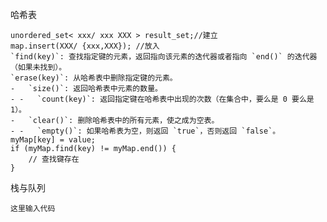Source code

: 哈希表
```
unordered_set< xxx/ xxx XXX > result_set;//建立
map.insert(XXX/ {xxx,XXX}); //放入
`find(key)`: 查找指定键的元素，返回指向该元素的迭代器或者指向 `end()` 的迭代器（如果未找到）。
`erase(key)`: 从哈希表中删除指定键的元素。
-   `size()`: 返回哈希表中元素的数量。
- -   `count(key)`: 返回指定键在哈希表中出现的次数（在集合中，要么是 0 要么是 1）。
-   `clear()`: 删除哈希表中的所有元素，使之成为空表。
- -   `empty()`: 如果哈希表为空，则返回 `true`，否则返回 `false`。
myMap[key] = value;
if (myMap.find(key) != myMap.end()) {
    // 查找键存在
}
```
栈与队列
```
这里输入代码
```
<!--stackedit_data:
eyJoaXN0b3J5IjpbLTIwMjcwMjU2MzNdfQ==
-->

=-=-=

- ACTIVITY
Transcribe all of the records above exactly; no image should appear in what you write.

- ANSWER SECTION
Source code

: 哈希表
```
unordered_set< xxx/ xxx XXX > result_set;//建立
map.insert(XXX/ {xxx,XXX}); //放入
`find(key)`: 查找指定键的元素，返回指向该元素的迭代器或者指向 `end()` 的迭代器（如果未找到）。
`erase(key)`: 从哈希表中删除指定键的元素。
-   `size()`: 返回哈希表中元素的数量。
- -   `count(key)`: 返回指定键在哈希表中出现的次数（在集合中，要么是 0 要么是 1）。
-   `clear()`: 删除哈希表中的所有元素，使之成为空表。
- -   `empty()`: 如果哈希表为空，则返回 `true`，否则返回 `false`。
myMap[key] = value;
if (myMap.find(key) != myMap.end()) {
    // 查找键存在
}
```
栈与队列
```
这里输入代码
```
<!--stackedit_data:
eyJoaXN0b3J5IjpbLTIwMjcwMjU2MzNdfQ==
-->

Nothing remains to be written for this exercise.